Clinical environments demand speed, accuracy, and accountability. IDC expects AI agents to increasingly augment clinicians by synthesizing multimodal data and delivering context-aware insights at the point of care. These agents will not replace clinicians, but they will automate routine tasks and support faster, more consistent decision-making.
A real-world example is Singapore General Hospital’s AI chatbot, Peach (Perioperative AI Chatbot), which supports pre-operative assessments and saves approximately 660 doctor hours per year.
Success depends on data quality, interoperability, and governance.
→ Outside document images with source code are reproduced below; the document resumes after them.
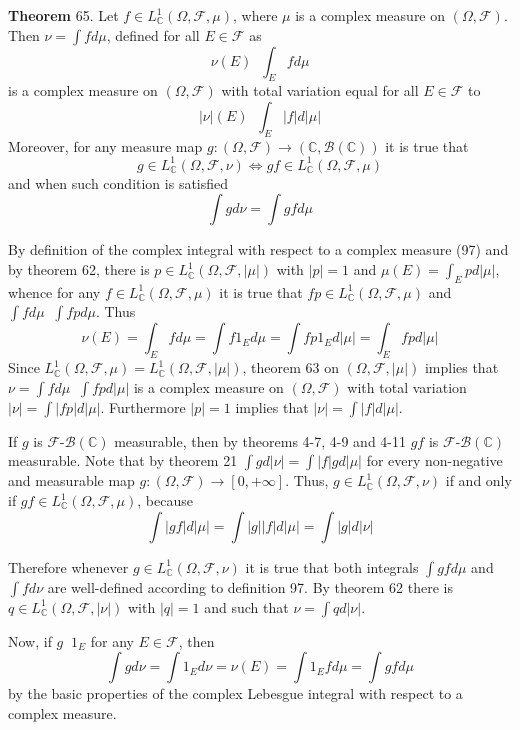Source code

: \documentclass[a4paper]{article}
\newcommand{\clo}[1]{\left [ #1 \right ]}
\newcommand{\brac}[1]{\left ( #1 \right )}
\newcommand{\abs}[1]{\left | #1 \right |}
\newcommand{\Zinf}{\clo{ 0, +\infty }}
\newcommand{\Cplx}{\mathbb{C}}
\newcommand{\Fcal}{\mathcal{F}}
\newcommand{\borel}[1]{\mathcal{B}\brac{#1}}
\newcommand{\defn}{\mathop{\overset{\Delta}{=}}\nolimits}
\begin{document}
\label{thm:cplx_partial_int_meas} \noindent \textbf{Theorem} 65.
Let $f\in L^1_\Cplx\brac{\Omega, \Fcal, \mu}$, where $\mu$ is a complex measure on $\brac{\Omega, \Fcal}$. Then $\nu=\int f d\mu$, defined for all $E\in \Fcal$ as \[\nu\brac{E} \defn \int_E f d\mu\] is a complex measure on $\brac{\Omega, \Fcal}$ with total variation equal for all $E\in \Fcal$ to \[\abs{\nu}\brac{E}\defn \int_E \abs{f} d\abs{\mu}\] Moreover, for any measure map $g:\brac{\Omega, \Fcal}\to\brac{\Cplx, \borel{\Cplx}}$ it is true that \[g \in L^1_\Cplx\brac{\Omega, \Fcal, \nu} \Leftrightarrow gf \in L^1_\Cplx\brac{\Omega, \Fcal, \mu} \] and when such condition is satisfied \[\int g d\nu = \int gf d\mu\]

By definition of the complex integral with respect to a complex measure (97) and by theorem 62, there is $p\in L^1_\Cplx\brac{\Omega, \Fcal, \abs{\mu}}$ with $\abs{p}=1$ and $\mu\brac{E}=\int_E p d\abs{\mu}$, whence for any $f\in L^1_\Cplx\brac{\Omega, \Fcal, \mu}$ it is true that $f p\in L^1_\Cplx\brac{\Omega, \Fcal, \mu}$ and $\int fd\mu \defn \int f p d\mu$. Thus \[\nu\brac{E}=\int_E f d\mu = \int f 1_E d\mu = \int f p 1_E d\abs{\mu} = \int_E f p d\abs{\mu}\] Since $L^1_\Cplx\brac{\Omega, \Fcal, \mu}=L^1_\Cplx\brac{\Omega, \Fcal, \abs{\mu}}$, theorem 63 on $\brac{\Omega, \Fcal, \abs{\mu}}$ implies that $\nu = \int f d\mu \defn \int f p d\abs{\mu}$ is a complex measure on $\brac{\Omega, \Fcal}$ with total variation $\abs{\nu} = \int \abs{f p} d\abs{\mu}$. Furthermore $\abs{p}=1$ implies that $\abs{\nu} = \int \abs{f} d\abs{\mu}$.

If $g$ is $\Fcal$-$\borel{\Cplx}$ measurable, then by theorems 4-7, 4-9 and 4-11 $g f$ is $\Fcal$-$\borel{\Cplx}$ measurable. Note that by theorem 21 $\int g d\abs{\nu} = \int \abs{f} g d\abs{\mu}$ for every non-negative and measurable map $g:\brac{\Omega, \Fcal}\to\Zinf$. Thus, $g\in L^1_\Cplx\brac{\Omega, \Fcal, \nu}$ if and only if $g f\in L^1_\Cplx\brac{\Omega, \Fcal, \mu}$, because \[\int \abs{g f} d\abs{\mu} = \int \abs{g} \abs{f} d\abs{\mu} = \int \abs{g} d\abs{\nu}\]

Therefore whenever $g\in L^1_\Cplx\brac{\Omega,\Fcal,\nu}$ it is true that both integrals $\int g f d\mu$ and $\int f d\nu$ are well-defined according to definition 97. By theorem 62 there is $q\in L^1_\Cplx\brac{\Omega,\Fcal,\abs{\nu}}$ with $\abs{q}=1$ and such that $\nu = \int q d\abs{\nu}$.

Now, if $g \defn 1_E$ for any $E\in \Fcal$, then \[\int g d\nu = \int 1_E d\nu = \nu\brac{E} = \int 1_E f d\mu = \int g f d\mu\] by the basic properties of the complex Lebesgue integral with respect to a complex measure.
\end{document}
AI agents must operate within clearly defined boundaries, with continuous monitoring and escalation mechanisms. Hospitals that invest early in AI-ready infrastructure will improve clinician efficiency while preserving clinical oversight.
From Classical Limits to Quantum Leap: Preparing for Precision-Driven Care
By 2030, 20% of top-tier healthcare institutions in Asia/Pacific will harness quantum platforms for 100x faster diagnostics, simulations, and digital twins in precision-driven complex care.
Quantum computing remains emerging, but it represents a long-term inflection point for healthcare. IDC expects early adoption in complex diagnostics, precision medicine, and advanced simulations. Governments and institutions across Asia/Pacific are already investing in quantum ecosystems.
In Australia, the University of Wollongong’s quantum-enhanced imaging research demonstrates how hybrid quantum-classical techniques can accelerate genomics, biomarker discovery, and precision radiotherapy. For healthcare leaders, this reinforces the importance of future-ready data architectures and skills development.
Moving Forward: From Insight to Action
Together, these predictions highlight a clear message for Asia/Pacific healthcare providers. Agentic AI, advanced analytics, and emerging technologies can deliver measurable gains in productivity, patient experience, and clinical outcomes. However, success depends on trusted data foundations, interoperability, explainability, and strong human oversight.
IDC FutureScape provides a practical roadmap for navigating this transition. Providers that act now to align data, governance, and workforce strategies will be best positioned to lead in the next era of AI-driven, patient-centric care.